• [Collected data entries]
++++++++++

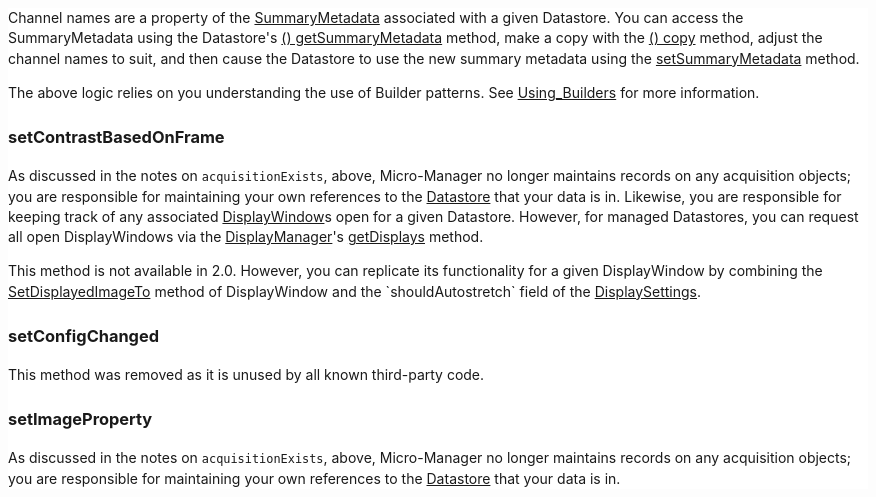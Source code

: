 Channel names are a property of the
[SummaryMetadata](http://valelab.ucsf.edu/~MM/doc-2.0.0-beta/mmstudio/org/micromanager/data/SummaryMetadata.html)
associated with a given Datastore. You can access the SummaryMetadata
using the Datastore's
[()
getSummaryMetadata](http://valelab.ucsf.edu/~MM/doc-2.0.0-beta/mmstudio/org/micromanager/data/Datastore.html#getSummaryMetadata) method, make a copy with the
[()
copy](http://valelab.ucsf.edu/~MM/doc-2.0.0-beta/mmstudio/org/micromanager/data/SummaryMetadata.html#copy) method, adjust the channel names to suit, and then cause the
Datastore to use the new summary metadata using the
[setSummaryMetadata](http://valelab.ucsf.edu/~MM/doc-2.0.0-beta/mmstudio/org/micromanager/data/Datastore.html#setSummaryMetadata(org.micromanager.data.SummaryMetadata)) method.

The above logic relies on you understanding the use of Builder patterns.
See [Using\_Builders](Using_Builders) for more information.

### setContrastBasedOnFrame

As discussed in the notes on `acquisitionExists`, above, Micro-Manager
no longer maintains records on any acquisition objects; you are
responsible for maintaining your own references to the
[Datastore](http://valelab.ucsf.edu/~MM/doc-2.0.0-beta/mmstudio/org/micromanager/data/Datastore.html)
that your data is in. Likewise, you are responsible for keeping track of
any associated
[DisplayWindow](http://valelab.ucsf.edu/~MM/doc-2.0.0-beta/mmstudio/org/micromanager/display/DisplayWindow.html)s
open for a given Datastore. However, for managed Datastores, you can
request all open DisplayWindows via the
[DisplayManager](http://valelab.ucsf.edu/~MM/doc-2.0.0-beta/mmstudio/org/micromanager/display/DisplayManager.html)'s
[getDisplays](http://valelab.ucsf.edu/~MM/doc-2.0.0-beta/mmstudio/org/micromanager/display/DisplayManager.html#getDisplays(org.micromanager.data.Datastore)) method.

This method is not available in 2.0. However, you can replicate its
functionality for a given DisplayWindow by combining the
[SetDisplayedImageTo](http://valelab.ucsf.edu/~MM/doc-2.0.0-beta/mmstudio/org/micromanager/display/DisplayWindow.html#setDisplayedImageTo(org.micromanager.data.Coords)) method of DisplayWindow and the
`shouldAutostretch` field of the
[DisplaySettings](http://valelab.ucsf.edu/~MM/doc-2.0.0-beta/mmstudio/org/micromanager/display/DisplaySettings.html).

### setConfigChanged

This method was removed as it is unused by all known third-party code.

### setImageProperty

As discussed in the notes on `acquisitionExists`, above, Micro-Manager
no longer maintains records on any acquisition objects; you are
responsible for maintaining your own references to the
[Datastore](http://valelab.ucsf.edu/~MM/doc-2.0.0-beta/mmstudio/org/micromanager/data/Datastore.html)
that your data is in.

++++++++++

• [Exercise directions]
What is needed is each line of the entries that contains the word "with".

• [Answer below]
associated with a given Datastore. You can access the SummaryMetadata
getSummaryMetadata](http://valelab.ucsf.edu/~MM/doc-2.0.0-beta/mmstudio/org/micromanager/data/Datastore.html#getSummaryMetadata) method, make a copy with the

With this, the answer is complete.